## PROBLEM DESCRIPTION
Return the records in full, exactly as given.

Saved data entries
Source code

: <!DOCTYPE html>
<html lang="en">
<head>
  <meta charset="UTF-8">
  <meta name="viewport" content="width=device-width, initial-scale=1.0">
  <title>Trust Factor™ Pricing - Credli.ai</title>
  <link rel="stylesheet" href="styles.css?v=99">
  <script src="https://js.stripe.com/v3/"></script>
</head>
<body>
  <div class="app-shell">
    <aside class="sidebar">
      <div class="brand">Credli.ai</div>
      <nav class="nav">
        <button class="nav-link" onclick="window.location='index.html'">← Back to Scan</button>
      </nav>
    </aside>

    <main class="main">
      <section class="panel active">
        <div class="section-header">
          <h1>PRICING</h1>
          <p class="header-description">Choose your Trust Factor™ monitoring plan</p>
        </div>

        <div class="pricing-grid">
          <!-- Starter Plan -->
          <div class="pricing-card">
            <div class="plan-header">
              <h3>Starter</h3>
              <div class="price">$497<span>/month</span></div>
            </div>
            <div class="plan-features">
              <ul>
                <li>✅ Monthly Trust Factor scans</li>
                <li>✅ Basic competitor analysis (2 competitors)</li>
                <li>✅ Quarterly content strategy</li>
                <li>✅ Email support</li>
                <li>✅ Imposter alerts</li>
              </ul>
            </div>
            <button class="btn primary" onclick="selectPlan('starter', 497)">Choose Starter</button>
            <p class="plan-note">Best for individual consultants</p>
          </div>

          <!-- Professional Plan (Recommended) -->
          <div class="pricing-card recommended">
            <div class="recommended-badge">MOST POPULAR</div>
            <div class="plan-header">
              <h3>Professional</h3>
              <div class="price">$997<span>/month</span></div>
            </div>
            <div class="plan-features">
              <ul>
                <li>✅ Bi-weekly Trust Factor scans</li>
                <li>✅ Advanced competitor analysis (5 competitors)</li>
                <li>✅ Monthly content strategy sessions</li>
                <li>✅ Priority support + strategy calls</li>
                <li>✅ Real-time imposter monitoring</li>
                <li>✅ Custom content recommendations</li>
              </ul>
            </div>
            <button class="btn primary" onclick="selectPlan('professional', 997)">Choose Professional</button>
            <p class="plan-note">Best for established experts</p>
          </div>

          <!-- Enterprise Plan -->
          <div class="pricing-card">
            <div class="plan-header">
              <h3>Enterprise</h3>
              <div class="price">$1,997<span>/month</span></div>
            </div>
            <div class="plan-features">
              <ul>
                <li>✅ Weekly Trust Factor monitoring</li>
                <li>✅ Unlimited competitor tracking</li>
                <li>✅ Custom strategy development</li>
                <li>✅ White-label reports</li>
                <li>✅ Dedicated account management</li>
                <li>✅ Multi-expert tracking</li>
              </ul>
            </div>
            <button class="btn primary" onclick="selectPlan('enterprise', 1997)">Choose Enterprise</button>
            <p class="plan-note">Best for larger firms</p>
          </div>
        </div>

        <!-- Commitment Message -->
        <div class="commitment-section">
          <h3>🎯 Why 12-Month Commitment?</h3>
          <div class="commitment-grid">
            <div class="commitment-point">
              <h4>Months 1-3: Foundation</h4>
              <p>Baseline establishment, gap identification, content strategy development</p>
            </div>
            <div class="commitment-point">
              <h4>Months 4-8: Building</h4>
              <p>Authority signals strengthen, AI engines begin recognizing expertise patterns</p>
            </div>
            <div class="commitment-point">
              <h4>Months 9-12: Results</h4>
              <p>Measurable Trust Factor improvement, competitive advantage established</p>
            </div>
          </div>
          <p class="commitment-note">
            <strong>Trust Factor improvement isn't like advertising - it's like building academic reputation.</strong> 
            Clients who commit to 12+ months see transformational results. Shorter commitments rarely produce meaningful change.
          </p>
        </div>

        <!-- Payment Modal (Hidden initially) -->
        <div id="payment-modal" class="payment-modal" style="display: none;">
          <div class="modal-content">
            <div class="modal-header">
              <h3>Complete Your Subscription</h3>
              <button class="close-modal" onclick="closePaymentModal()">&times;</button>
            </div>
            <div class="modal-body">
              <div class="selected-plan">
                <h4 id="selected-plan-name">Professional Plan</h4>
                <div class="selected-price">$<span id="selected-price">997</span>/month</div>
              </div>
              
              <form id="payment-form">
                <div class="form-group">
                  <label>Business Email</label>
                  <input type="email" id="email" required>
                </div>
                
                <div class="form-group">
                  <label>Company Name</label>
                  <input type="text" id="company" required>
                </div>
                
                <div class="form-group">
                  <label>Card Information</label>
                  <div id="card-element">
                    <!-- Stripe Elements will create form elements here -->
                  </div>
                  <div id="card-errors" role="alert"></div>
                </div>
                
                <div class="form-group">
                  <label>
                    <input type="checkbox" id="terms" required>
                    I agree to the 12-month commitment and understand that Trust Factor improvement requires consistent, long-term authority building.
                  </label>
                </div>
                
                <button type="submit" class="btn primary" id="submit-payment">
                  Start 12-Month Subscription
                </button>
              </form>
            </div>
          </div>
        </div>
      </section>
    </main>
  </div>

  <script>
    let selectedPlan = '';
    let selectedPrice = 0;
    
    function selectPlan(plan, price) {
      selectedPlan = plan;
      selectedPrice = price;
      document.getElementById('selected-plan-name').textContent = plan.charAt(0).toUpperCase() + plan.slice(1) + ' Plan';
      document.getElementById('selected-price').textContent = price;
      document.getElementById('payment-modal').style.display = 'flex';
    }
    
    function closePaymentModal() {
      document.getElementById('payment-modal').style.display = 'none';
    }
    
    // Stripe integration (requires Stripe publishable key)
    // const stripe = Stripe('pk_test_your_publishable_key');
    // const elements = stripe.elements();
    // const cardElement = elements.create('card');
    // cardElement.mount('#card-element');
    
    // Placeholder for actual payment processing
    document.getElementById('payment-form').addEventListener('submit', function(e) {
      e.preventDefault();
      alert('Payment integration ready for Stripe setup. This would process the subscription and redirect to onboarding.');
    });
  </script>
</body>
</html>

## EXERCISE OUTPUT
Source code

: <!DOCTYPE html>
<html lang="en">
<head>
  <meta charset="UTF-8">
  <meta name="viewport" content="width=device-width, initial-scale=1.0">
  <title>Trust Factor™ Pricing - Credli.ai</title>
  <link rel="stylesheet" href="styles.css?v=99">
  <script src="https://js.stripe.com/v3/"></script>
</head>
<body>
  <div class="app-shell">
    <aside class="sidebar">
      <div class="brand">Credli.ai</div>
      <nav class="nav">
        <button class="nav-link" onclick="window.location='index.html'">← Back to Scan</button>
      </nav>
    </aside>

    <main class="main">
      <section class="panel active">
        <div class="section-header">
          <h1>PRICING</h1>
          <p class="header-description">Choose your Trust Factor™ monitoring plan</p>
        </div>

        <div class="pricing-grid">
          <!-- Starter Plan -->
          <div class="pricing-card">
            <div class="plan-header">
              <h3>Starter</h3>
              <div class="price">$497<span>/month</span></div>
            </div>
            <div class="plan-features">
              <ul>
                <li>✅ Monthly Trust Factor scans</li>
                <li>✅ Basic competitor analysis (2 competitors)</li>
                <li>✅ Quarterly content strategy</li>
                <li>✅ Email support</li>
                <li>✅ Imposter alerts</li>
              </ul>
            </div>
            <button class="btn primary" onclick="selectPlan('starter', 497)">Choose Starter</button>
            <p class="plan-note">Best for individual consultants</p>
          </div>

          <!-- Professional Plan (Recommended) -->
          <div class="pricing-card recommended">
            <div class="recommended-badge">MOST POPULAR</div>
            <div class="plan-header">
              <h3>Professional</h3>
              <div class="price">$997<span>/month</span></div>
            </div>
            <div class="plan-features">
              <ul>
                <li>✅ Bi-weekly Trust Factor scans</li>
                <li>✅ Advanced competitor analysis (5 competitors)</li>
                <li>✅ Monthly content strategy sessions</li>
                <li>✅ Priority support + strategy calls</li>
                <li>✅ Real-time imposter monitoring</li>
                <li>✅ Custom content recommendations</li>
              </ul>
            </div>
            <button class="btn primary" onclick="selectPlan('professional', 997)">Choose Professional</button>
            <p class="plan-note">Best for established experts</p>
          </div>

          <!-- Enterprise Plan -->
          <div class="pricing-card">
            <div class="plan-header">
              <h3>Enterprise</h3>
              <div class="price">$1,997<span>/month</span></div>
            </div>
            <div class="plan-features">
              <ul>
                <li>✅ Weekly Trust Factor monitoring</li>
                <li>✅ Unlimited competitor tracking</li>
                <li>✅ Custom strategy development</li>
                <li>✅ White-label reports</li>
                <li>✅ Dedicated account management</li>
                <li>✅ Multi-expert tracking</li>
              </ul>
            </div>
            <button class="btn primary" onclick="selectPlan('enterprise', 1997)">Choose Enterprise</button>
            <p class="plan-note">Best for larger firms</p>
          </div>
        </div>

        <!-- Commitment Message -->
        <div class="commitment-section">
          <h3>🎯 Why 12-Month Commitment?</h3>
          <div class="commitment-grid">
            <div class="commitment-point">
              <h4>Months 1-3: Foundation</h4>
              <p>Baseline establishment, gap identification, content strategy development</p>
            </div>
            <div class="commitment-point">
              <h4>Months 4-8: Building</h4>
              <p>Authority signals strengthen, AI engines begin recognizing expertise patterns</p>
            </div>
            <div class="commitment-point">
              <h4>Months 9-12: Results</h4>
              <p>Measurable Trust Factor improvement, competitive advantage established</p>
            </div>
          </div>
          <p class="commitment-note">
            <strong>Trust Factor improvement isn't like advertising - it's like building academic reputation.</strong> 
            Clients who commit to 12+ months see transformational results. Shorter commitments rarely produce meaningful change.
          </p>
        </div>

        <!-- Payment Modal (Hidden initially) -->
        <div id="payment-modal" class="payment-modal" style="display: none;">
          <div class="modal-content">
            <div class="modal-header">
              <h3>Complete Your Subscription</h3>
              <button class="close-modal" onclick="closePaymentModal()">&times;</button>
            </div>
            <div class="modal-body">
              <div class="selected-plan">
                <h4 id="selected-plan-name">Professional Plan</h4>
                <div class="selected-price">$<span id="selected-price">997</span>/month</div>
              </div>
              
              <form id="payment-form">
                <div class="form-group">
                  <label>Business Email</label>
                  <input type="email" id="email" required>
                </div>
                
                <div class="form-group">
                  <label>Company Name</label>
                  <input type="text" id="company" required>
                </div>
                
                <div class="form-group">
                  <label>Card Information</label>
                  <div id="card-element">
                    <!-- Stripe Elements will create form elements here -->
                  </div>
                  <div id="card-errors" role="alert"></div>
                </div>
                
                <div class="form-group">
                  <label>
                    <input type="checkbox" id="terms" required>
                    I agree to the 12-month commitment and understand that Trust Factor improvement requires consistent, long-term authority building.
                  </label>
                </div>
                
                <button type="submit" class="btn primary" id="submit-payment">
                  Start 12-Month Subscription
                </button>
              </form>
            </div>
          </div>
        </div>
      </section>
    </main>
  </div>

  <script>
    let selectedPlan = '';
    let selectedPrice = 0;
    
    function selectPlan(plan, price) {
      selectedPlan = plan;
      selectedPrice = price;
      document.getElementById('selected-plan-name').textContent = plan.charAt(0).toUpperCase() + plan.slice(1) + ' Plan';
      document.getElementById('selected-price').textContent = price;
      document.getElementById('payment-modal').style.display = 'flex';
    }
    
    function closePaymentModal() {
      document.getElementById('payment-modal').style.display = 'none';
    }
    
    // Stripe integration (requires Stripe publishable key)
    // const stripe = Stripe('pk_test_your_publishable_key');
    // const elements = stripe.elements();
    // const cardElement = elements.create('card');
    // cardElement.mount('#card-element');
    
    // Placeholder for actual payment processing
    document.getElementById('payment-form').addEventListener('submit', function(e) {
      e.preventDefault();
      alert('Payment integration ready for Stripe setup. This would process the subscription and redirect to onboarding.');
    });
  </script>
</body>
</html>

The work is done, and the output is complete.